Talk:Southern American English
| This is the talk page for discussing improvements to the Southern American English article. This is not a forum for general discussion of the subject of the article. |
Article policies
|
| Find sources: Google (books · news · scholar · free images · WP refs) · FENS · JSTOR · TWL |
| Archives (index): 1, 2, 3Auto-archiving period: 12 months |
| This article is written in American English, which has its own spelling conventions (center, color, defense, realize, traveled) and some terms may be different or absent from other varieties of English. According to the relevant style guide, this should not be changed without broad consensus. |
| This article is rated B-class on Wikipedia's content assessment scale. It is of interest to the following WikiProjects: | ||||||||||||||||||||||||||||||||||
| ||||||||||||||||||||||||||||||||||
| The content of Oklahoma dialect was merged into Southern American English on 2010-06-04. The former page's history now serves to provide attribution for that content in the latter page, and it must not be deleted as long as the latter page exists. For the discussion at that location, see its talk page. |
Y'all go "y'all" wrong. It's singular
editThe citation offered for calling "y'all" a plural pronoun does not actually say any such thing. In truth "y'all" is a singular collective term. Compare a SCHOOL of fish, a HERD of antelope, a PRIDE of lions, a PACK of wolves, a CONGREGATION of worshipers, a CAST of characters, etc. As this page itself points out, "all y'all" is the plural form of "y'all." "All y'all" is used for groups of groups. For example, "Y'all over here say 'star,' and y'all over here say 'wars' and that way all y'all together will be saying 'Star Wars.'" I am editing accordingly. — Preceding unsigned comment added by 71.121.192.199 (talk) 17:41, 21 October 2024 (UTC)
- You're saying that "y'all" is a collective noun? What? That is quite possibly the most ridiculous thing I've seen on Wikipedia and is in direct disagreement with the Wikipedia page for "y'all", which describes it truthfully as a second-person plural pronoun. Badvpnuser (talk) 22:09, 16 January 2025 (UTC)
Celtic or Germanic or what?
editDoes the southern drawl come from ethnic southern celtic people's way of speaking or from germanic people's way of speaking? — Preceding unsigned comment added by 172.79.178.4 (talk) 15:51, 25 June 2020 (UTC)
- It's rather late to answer, but I think the best answer to your question is neither; the 'southern drawl' or the modern dialect is a relatively new phenomenon, with most of its notable features only appearing in the past 100 years with little to no record prior. Some of its modern features are from Southwest Irish English such as the pin-pen merger, use of 'do be' as a marker of habitual aspect, and (for some speakers) th-stopping. But by and large, most of its features are speech innovations instead of inheritances from an older phonology (though many pre-world war dialects had other Irish-born features such as monophthongal FACE /eː/ and GOAT /oː/ vowels, pronouncing some words spelled <ea> with the /eː/ vowel instead of modern standard /iː/, and others with less or no documentation). As for the idea of it coming at all from any one group's way of speaking- just remember that dialects follow immigration patterns, so stating it as an "or"-type question doesn't really work for these things.

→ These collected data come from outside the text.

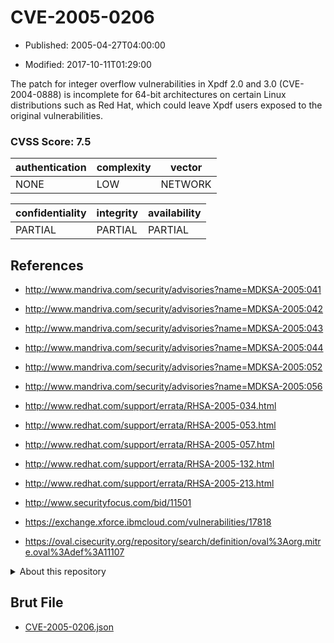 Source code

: # CVE-2005-0206

- Published: 2005-04-27T04:00:00

- Modified: 2017-10-11T01:29:00

The patch for integer overflow vulnerabilities in Xpdf 2.0 and 3.0 (CVE-2004-0888) is incomplete for 64-bit architectures on certain Linux distributions such as Red Hat, which could leave Xpdf users exposed to the original vulnerabilities.

### CVSS Score: **7.5**

| authentication | complexity | vector |
| --- | --- | --- |
| NONE | LOW | NETWORK |

| confidentiality | integrity | availability |
| --- | --- | --- |
| PARTIAL | PARTIAL | PARTIAL |

## References

* http://www.mandriva.com/security/advisories?name=MDKSA-2005:041

* http://www.mandriva.com/security/advisories?name=MDKSA-2005:042

* http://www.mandriva.com/security/advisories?name=MDKSA-2005:043

* http://www.mandriva.com/security/advisories?name=MDKSA-2005:044

* http://www.mandriva.com/security/advisories?name=MDKSA-2005:052

* http://www.mandriva.com/security/advisories?name=MDKSA-2005:056

* http://www.redhat.com/support/errata/RHSA-2005-034.html

* http://www.redhat.com/support/errata/RHSA-2005-053.html

* http://www.redhat.com/support/errata/RHSA-2005-057.html

* http://www.redhat.com/support/errata/RHSA-2005-132.html

* http://www.redhat.com/support/errata/RHSA-2005-213.html

* http://www.securityfocus.com/bid/11501

* https://exchange.xforce.ibmcloud.com/vulnerabilities/17818

* https://oval.cisecurity.org/repository/search/definition/oval%3Aorg.mitre.oval%3Adef%3A11107

<details>
<summary>About this repository</summary> 

  This repository is part of the project [Live Hack CVE](https://github.com/Live-Hack-CVE). Main website can be found [www.live-hack.org](https://www.live-hack.org) 
  
  Made by [Sn0wAlice](https://github.com/Sn0wAlice) for the people that care about security and need to have a feed of the latest CVEs. Hope you enjoy it, don't forget to star the repo and follow me on [Twitter](https://twitter.com/Sn0wAlice) and [Github](https://github.com/Sn0wAlice). And that is my [personnal website](https://www.alice-snow.me/)

  - [Home Page](https://github.com/Live-Hack-CVE)
  - [Framework](https://github.com/Live-Hack-CVE/cve-framework)
  - [CVE database](https://github.com/Live-Hack-CVE/full_database)
  - [Changelog](https://github.com/Live-Hack-CVE/Changelog)
</details>

## Brut File

* [CVE-2005-0206.json](https://raw.githubusercontent.com/Live-Hack-CVE/full_database/main/cves/2005/CVE-2005-0206.json)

- Anyway, hope that answer is satisfactory! LinguaNerd (talk) 14:44, 26 November 2022 (UTC)
"Country accent" listed at Redirects for discussion
edit
An editor has identified a potential problem with the redirect Country accent and has thus listed it for discussion. This discussion will occur at Wikipedia:Redirects for discussion/Log/2021 December 29#Country accent until a consensus is reached, and readers of this page are welcome to contribute to the discussion. signed, Rosguill talk 20:41, 29 December 2021 (UTC)
Sure in /ʊər/ set
editIt makes more sense to group post-alveolars with palatals with how they're treated in sound changes. Is there a more elegant way of clearly communicating this relation in the table? And if we do not create a separate category for the palatal/post-alveolar class as a whole with this vowel, why make one for /jʊər/ specifically? LinguaNerd (talk) 02:38, 18 October 2022 (UTC)
"Tell-say" reduplication
editAs a native of the Charleston metro (I state this in case this is instead specific to Charlestonian English, the Carolinas-Georgia lowlands region, etc.), I often hear people, usually older speakers, follow a transitive "tell" clause (with the patient being the person who'll be spoken to) with another "say" clause (with the patient being what's going to be said). Something like:
- "I told him, I said 'What the hell are you talking about?'"
- "Tell her, say 'I ain't gonna hurt ya!'"
This isn't just what any English speaker would do, with two seemingly seperable clauses (as one could optionally replace the comma with a period, thus making "I told him." its own independent sentence; the construction I'm talking about appears to make the "tell" clause dependent on the "say" clause, as they always come in tandem). The way it's said, it's more like an odd semantically-reduplicative construction: One would use this the same as they would use just a single "tell" or "say" clause.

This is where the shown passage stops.